I’m barely eating at this point because I always feel so sick to my stomach. I'm weak and sense I’m running out of time because I overheard the doctor telling Laura that they scheduled my sanitization for the day after tomorrow.

Sanitization.

As if I’m dirty. As if the idea of me having babies is so disgusting. I want them. I didn’t think I did, but then I met Nolan, and I want as many as he’ll give me.

If he still wants me.

I doubt he does. All this trouble for a girl he barely knows. I got him arrested for goodness sake. He probably hates me.

Which is why I have to rely on myself.

Hence, the stupid fork and the theatrics today.

Pulling on the wrist that’s looser, it takes a few minutes and some lip-biting, but I’m finally able to free my hand. It hurts like hell from the pressure of yanking, but I manage to unbuckle the opposite hand before working on my feet.

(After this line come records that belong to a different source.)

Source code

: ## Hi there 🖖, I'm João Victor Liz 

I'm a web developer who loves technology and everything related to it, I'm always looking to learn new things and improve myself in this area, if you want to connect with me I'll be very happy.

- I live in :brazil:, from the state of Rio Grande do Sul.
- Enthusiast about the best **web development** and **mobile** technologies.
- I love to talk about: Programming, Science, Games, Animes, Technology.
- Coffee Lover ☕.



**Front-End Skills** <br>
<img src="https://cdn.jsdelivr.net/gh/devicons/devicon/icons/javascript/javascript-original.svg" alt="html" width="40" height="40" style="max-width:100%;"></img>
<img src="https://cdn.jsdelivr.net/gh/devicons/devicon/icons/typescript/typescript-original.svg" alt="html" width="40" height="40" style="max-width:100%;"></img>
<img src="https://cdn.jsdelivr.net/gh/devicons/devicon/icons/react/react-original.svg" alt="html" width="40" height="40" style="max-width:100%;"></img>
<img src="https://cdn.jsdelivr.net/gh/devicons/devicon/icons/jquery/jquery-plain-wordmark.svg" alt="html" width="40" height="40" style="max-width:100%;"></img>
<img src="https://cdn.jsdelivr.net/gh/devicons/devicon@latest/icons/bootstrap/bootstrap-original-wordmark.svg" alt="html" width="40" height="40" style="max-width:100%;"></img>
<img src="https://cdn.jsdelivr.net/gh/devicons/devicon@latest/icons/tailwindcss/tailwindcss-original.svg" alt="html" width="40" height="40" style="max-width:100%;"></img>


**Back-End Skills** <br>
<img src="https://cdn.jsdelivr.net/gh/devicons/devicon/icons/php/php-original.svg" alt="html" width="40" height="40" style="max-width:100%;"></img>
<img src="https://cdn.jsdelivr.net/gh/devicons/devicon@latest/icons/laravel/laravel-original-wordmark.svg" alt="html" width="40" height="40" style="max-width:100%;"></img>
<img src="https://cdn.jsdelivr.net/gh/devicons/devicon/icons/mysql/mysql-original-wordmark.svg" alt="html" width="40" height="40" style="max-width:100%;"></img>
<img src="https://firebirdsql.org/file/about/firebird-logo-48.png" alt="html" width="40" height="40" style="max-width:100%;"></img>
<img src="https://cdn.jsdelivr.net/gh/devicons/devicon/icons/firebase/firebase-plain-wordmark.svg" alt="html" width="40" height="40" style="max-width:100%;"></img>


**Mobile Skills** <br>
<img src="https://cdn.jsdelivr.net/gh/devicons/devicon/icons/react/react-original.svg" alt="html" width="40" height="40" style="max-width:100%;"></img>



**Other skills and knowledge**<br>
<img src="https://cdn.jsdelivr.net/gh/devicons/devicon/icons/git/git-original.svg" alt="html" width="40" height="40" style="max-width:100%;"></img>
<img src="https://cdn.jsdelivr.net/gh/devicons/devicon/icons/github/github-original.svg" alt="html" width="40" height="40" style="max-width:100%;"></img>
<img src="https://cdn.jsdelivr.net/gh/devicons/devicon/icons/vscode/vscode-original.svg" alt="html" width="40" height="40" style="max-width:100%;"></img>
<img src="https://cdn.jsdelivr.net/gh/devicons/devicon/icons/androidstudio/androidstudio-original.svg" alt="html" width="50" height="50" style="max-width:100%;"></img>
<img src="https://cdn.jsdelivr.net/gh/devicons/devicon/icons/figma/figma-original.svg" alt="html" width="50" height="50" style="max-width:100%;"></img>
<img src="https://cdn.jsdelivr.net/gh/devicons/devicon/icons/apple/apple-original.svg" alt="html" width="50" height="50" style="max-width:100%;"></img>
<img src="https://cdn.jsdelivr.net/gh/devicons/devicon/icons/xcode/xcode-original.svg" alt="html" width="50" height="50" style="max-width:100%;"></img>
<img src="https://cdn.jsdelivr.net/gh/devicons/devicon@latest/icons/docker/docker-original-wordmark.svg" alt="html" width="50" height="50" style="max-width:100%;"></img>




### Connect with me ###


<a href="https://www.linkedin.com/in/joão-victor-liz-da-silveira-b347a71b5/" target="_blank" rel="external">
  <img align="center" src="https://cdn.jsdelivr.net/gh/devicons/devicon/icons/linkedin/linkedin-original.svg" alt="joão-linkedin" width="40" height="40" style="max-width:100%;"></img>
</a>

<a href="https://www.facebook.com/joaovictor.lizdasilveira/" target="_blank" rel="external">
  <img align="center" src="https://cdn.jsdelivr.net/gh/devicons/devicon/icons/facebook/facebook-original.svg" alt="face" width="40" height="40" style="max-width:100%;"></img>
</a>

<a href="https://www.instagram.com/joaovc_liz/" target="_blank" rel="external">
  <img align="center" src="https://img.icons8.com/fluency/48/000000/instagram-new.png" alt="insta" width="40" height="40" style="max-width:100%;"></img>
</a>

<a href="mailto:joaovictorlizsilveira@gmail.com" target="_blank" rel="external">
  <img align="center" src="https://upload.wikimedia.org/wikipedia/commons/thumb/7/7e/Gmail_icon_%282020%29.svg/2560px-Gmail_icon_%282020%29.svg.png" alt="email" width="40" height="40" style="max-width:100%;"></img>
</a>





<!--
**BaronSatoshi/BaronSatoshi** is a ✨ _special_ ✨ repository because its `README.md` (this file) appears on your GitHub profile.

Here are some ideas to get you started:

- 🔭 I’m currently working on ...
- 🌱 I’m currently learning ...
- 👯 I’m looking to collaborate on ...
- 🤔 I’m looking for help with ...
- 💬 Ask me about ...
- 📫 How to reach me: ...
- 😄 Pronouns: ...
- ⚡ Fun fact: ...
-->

One of the first things I noticed after I began to hatch my plan was that there were no cameras in the rooms. I suspect it’s so they can hide the abuse I’ve heard goes on here, but I’m glad for it. Grabbing the fork from its hiding place, I look out the window. I don’t know if I’m in the front, back, or side of the building, but I’m only three stories up. Which means the fall is going to hurt, possibly break something, but I won’t die. I hope. I don’t even know if the window will open. Thankfully, there aren’t any bars covering my escape, or I’d be royally screwed.

Using the fork to chisel along the seal of the window from where they painted it shut, I keep my escape as quiet as possible, but I’m beginning to sweat the more time that goes by. I’m afraid I might have to break the window, then I feel it budge.

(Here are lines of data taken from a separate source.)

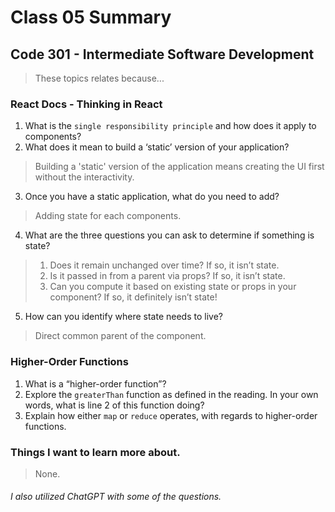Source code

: # Class 05 Summary
## Code 301 - Intermediate Software Development

> These topics relates because...

### React Docs - Thinking in React
1. What is the `single responsibility principle` and how does it apply to components?
2. What does it mean to build a ‘static’ version of your application?
> Building a 'static' version of the application means creating the UI first without the interactivity.
3. Once you have a static application, what do you need to add?
> Adding state for each components.
4. What are the three questions you can ask to determine if something is state?
> 1. Does it remain unchanged over time? If so, it isn’t state.
> 2. Is it passed in from a parent via props? If so, it isn’t state.
> 3. Can you compute it based on existing state or props in your component? If so, it definitely isn’t state!
5. How can you identify where state needs to live?
> Direct common parent of the component.

### Higher-Order Functions
1. What is a “higher-order function”?
2. Explore the `greaterThan` function as defined in the reading. In your own words, what is line 2 of this function doing?
3. Explain how either `map` or `reduce` operates, with regards to higher-order functions.

### Things I want to learn more about.
> None.


###### I also utilized ChatGPT with some of the questions.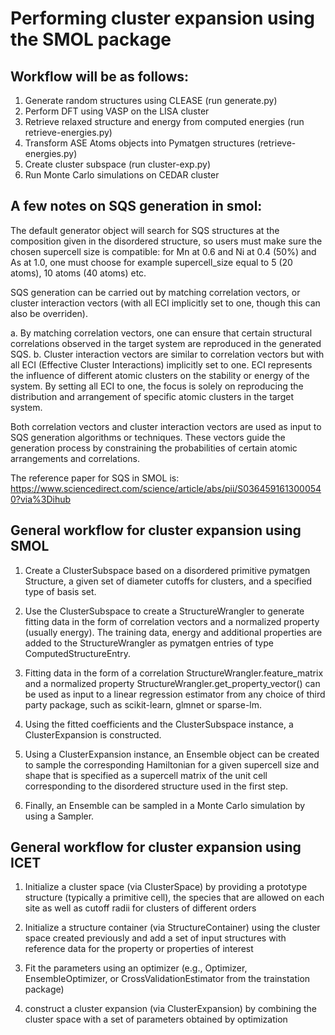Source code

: # Performing cluster expansion using the SMOL package

## Workflow will be as follows: 
1. Generate random structures using CLEASE (run generate.py)
2. Perform DFT using VASP on the LISA cluster
3. Retrieve relaxed structure and energy from computed energies (run retrieve-energies.py)
4. Transform ASE Atoms objects into Pymatgen structures (retrieve-energies.py)
5. Create cluster subspace    (run cluster-exp.py)
6. Run Monte Carlo simulations on CEDAR cluster

## A few notes on SQS generation in smol:

The default generator object will search for SQS structures at the composition given in the disordered structure, so users must make sure the chosen supercell size is compatible: for Mn at 0.6 and Ni at 0.4 (50%) and As at 1.0, one must choose for example supercell_size equal to 5 (20 atoms), 10 atoms (40 atoms) etc.

SQS generation can be carried out by matching correlation vectors, or cluster interaction vectors (with all ECI implicitly set to one, though this can also be overriden).

a. By matching correlation vectors, one can ensure that certain structural correlations observed in the target system are reproduced in the generated SQS.
b. Cluster interaction vectors are similar to correlation vectors but with all ECI (Effective Cluster Interactions) implicitly set to one. ECI represents the influence of different atomic clusters on the stability or energy of the system. By setting all ECI to one, the focus is solely on reproducing the distribution and arrangement of specific atomic clusters in the target system.

Both correlation vectors and cluster interaction vectors are used as input to SQS generation algorithms or techniques. These vectors guide the generation process by constraining the probabilities of certain atomic arrangements and correlations.

The reference paper for SQS in SMOL is: https://www.sciencedirect.com/science/article/abs/pii/S0364591613000540?via%3Dihub

## General workflow for cluster expansion using SMOL

1. Create a ClusterSubspace based on a disordered primitive pymatgen Structure, a given set of diameter cutoffs for clusters, and a specified type of basis set.

2. Use the ClusterSubspace to create a StructureWrangler to generate fitting data in the form of correlation vectors and a normalized property (usually energy). The training data, energy and additional properties are added to the StructureWrangler as pymatgen entries of type ComputedStructureEntry.

3. Fitting data in the form of a correlation StructureWrangler.feature_matrix and a normalized property StructureWrangler.get_property_vector() can be used as input to a linear regression estimator from any choice of third party package, such as scikit-learn, glmnet or sparse-lm.

4. Using the fitted coefficients and the ClusterSubspace instance, a ClusterExpansion is constructed. 

5. Using a ClusterExpansion instance, an Ensemble object can be created to sample the corresponding Hamiltonian for a given supercell size and shape that is specified as a supercell matrix of the unit cell corresponding to the disordered structure used in the first step.

6. Finally, an Ensemble can be sampled in a Monte Carlo simulation by using a Sampler.

## General workflow for cluster expansion using ICET

1. Initialize a cluster space (via ClusterSpace) by providing a prototype structure (typically a primitive cell), the species that are allowed on each site as well as cutoff radii for clusters of different orders

2. Initialize a structure container (via StructureContainer) using the cluster space created previously and add a set of input structures with reference data for the property or properties of interest

3. Fit the parameters using an optimizer (e.g., Optimizer, EnsembleOptimizer, or CrossValidationEstimator from the trainstation package)

4. construct a cluster expansion (via ClusterExpansion) by combining the cluster space with a set of parameters obtained by optimization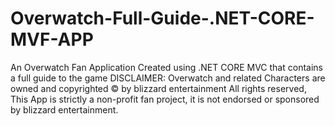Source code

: # Overwatch-Full-Guide-.NET-CORE-MVF-APP
An Overwatch Fan Application Created using .NET CORE MVC that contains a full guide to the game DISCLAIMER: Overwatch and related Characters are owned and copyrighted © by blizzard entertainment All rights reserved, This App is strictly a non-profit fan project, it is not endorsed or sponsored by blizzard entertainment. 

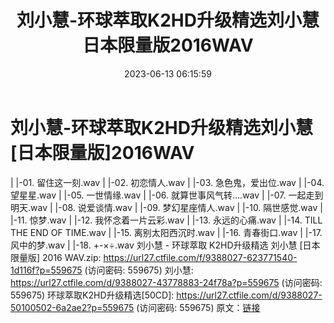 ﻿---
title: 刘小慧-环球萃取K2HD升级精选刘小慧日本限量版2016WAV
date: 2023-06-13 06:15:59
categories: WAV车载音乐、镜像
tags: 华语中文
---
# 刘小慧-环球萃取K2HD升级精选刘小慧[日本限量版]2016WAV

| |-01. 留住这一刻.wav
| |-02. 初恋情人.wav
| |-03. 急色鬼，爱出位.wav
| |-04. 望星星.wav
| |-05. 一世情缘.wav
| |-06. 就算世事风气转....wav
| |-07. 一起走到明天.wav
| |-08. 说爱谈情.wav
| |-09. 梦幻星座情人.wav
| |-10. 隔世感觉.wav
| |-11. 惊梦.wav
| |-12. 我怀念着一片云彩.wav
| |-13. 永远的心痛.wav
| |-14. TILL THE END OF TIME.wav
| |-15. 离别太阳西沉时.wav
| |-16. 青春街口.wav
| |-17. 风中的梦.wav
| |-18. +-×÷.wav
刘小慧 - 环球萃取 K2HD升级精选 刘小慧 [日本限量版] 2016 WAV.zip: https://url27.ctfile.com/f/9388027-623771540-1d116f?p=559675
(访问密码: 559675)
刘小慧: https://url27.ctfile.com/d/9388027-43778883-24f78a?p=559675
(访问密码: 559675)
环球萃取K2HD升级精选[50CD]: https://url27.ctfile.com/d/9388027-50100502-6a2ae2?p=559675
(访问密码: 559675)
原文：[链接](https://blog.sina.com.cn/s/blog_1647c7e76010312ba.html)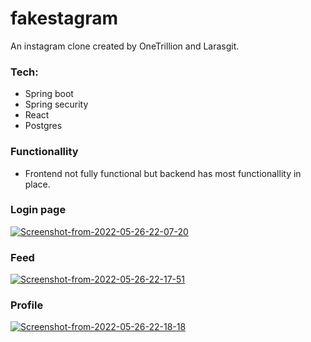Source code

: # fakestagram
An instagram clone created by OneTrillion and Larasgit.

### Tech:
- Spring boot
- Spring security
- React
- Postgres

### Functionallity
- Frontend not fully functional but backend has most functionallity in place.

### Login page
<a href="https://ibb.co/RPNxN1t"><img src="https://i.ibb.co/Npr8rXf/Screenshot-from-2022-05-26-22-07-20.png" alt="Screenshot-from-2022-05-26-22-07-20" border="0"></a>

### Feed
<a href="https://ibb.co/P99wCz3"><img src="https://i.ibb.co/1dd82Jh/Screenshot-from-2022-05-26-22-17-51.png" alt="Screenshot-from-2022-05-26-22-17-51" border="0"></a>

### Profile
<a href="https://ibb.co/yg77YFW"><img src="https://i.ibb.co/c2VVChD/Screenshot-from-2022-05-26-22-18-18.png" alt="Screenshot-from-2022-05-26-22-18-18" border="0"></a>
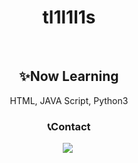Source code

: <div align=center><h1> tl1l1l1s </h1>
<br>
<h2> ✨Now Learning </h2>
  <p> HTML, JAVA Script, Python3 </p>
  
<h3> 📞Contact </h3>
  <p> <a href="https://github.com/tl1l1l1s"><img src="https://img.shields.io/badge/github-black?style=flat-square&logo=181717&logoColor=white&link=https://github.com.tl1l1l1s"/></a>&nbsp </p>
</div>

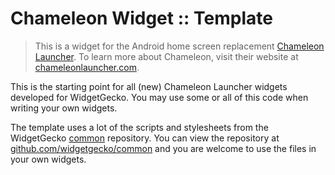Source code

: # Chameleon Widget :: Template

> This is a widget for the Android home screen replacement [Chameleon Launcher][1]. To learn more about Chameleon, visit their website at [chameleonlauncher.com][1].

This is the starting point for all (new) Chameleon Launcher widgets developed for WidgetGecko. You may use some or all of this code when writing your own widgets.

The template uses a lot of the scripts and stylesheets from the WidgetGecko [common][2] repository. You can view the repository at [github.com/widgetgecko/common][2] and you are welcome to use the files in your own widgets.


[1]: http://www.chameleonlauncher.com/
[2]: https://github.com/widgetgecko/common/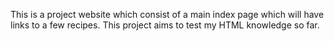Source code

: This is a project website which consist of a main index page
which will have links to a few recipes. This project aims to test
my HTML knowledge so far.
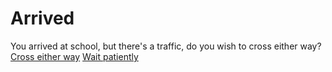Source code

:# Arrived
You arrived at school, but there's a traffic, do you wish to cross either way?
[Cross either way](accident.md)
[Wait patiently](sink.md)
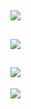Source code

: ![][1]
-----------------
![][2]
-----------
![][3]
----------
![][4]


[1]: https://github.com/mehmetdik/Articles/blob/master/img/1.png
[2]: https://github.com/mehmetdik/Articles/blob/master/img/2.png
[3]: https://github.com/mehmetdik/Articles/blob/master/img/3.png
[4]: https://github.com/mehmetdik/Articles/blob/master/img/4.png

Jamming my lips together so I don’t squeal my excitement, I give one final shove, and it opens. Leaning out, I become soaked from the rain, but I think I’m on the side of the building because I don’t see anything out here but darkness.

Going back to the rolling table in the room with a pair of folded pants and socks sitting on top, I slip them on. They won’t do much good to protect me, but it’s better than running around with the flimsy nightgown. Next, I grab the sheets off the bed and tie them together. If I can just make them long enough to shorten the drop a little, that’s all I need.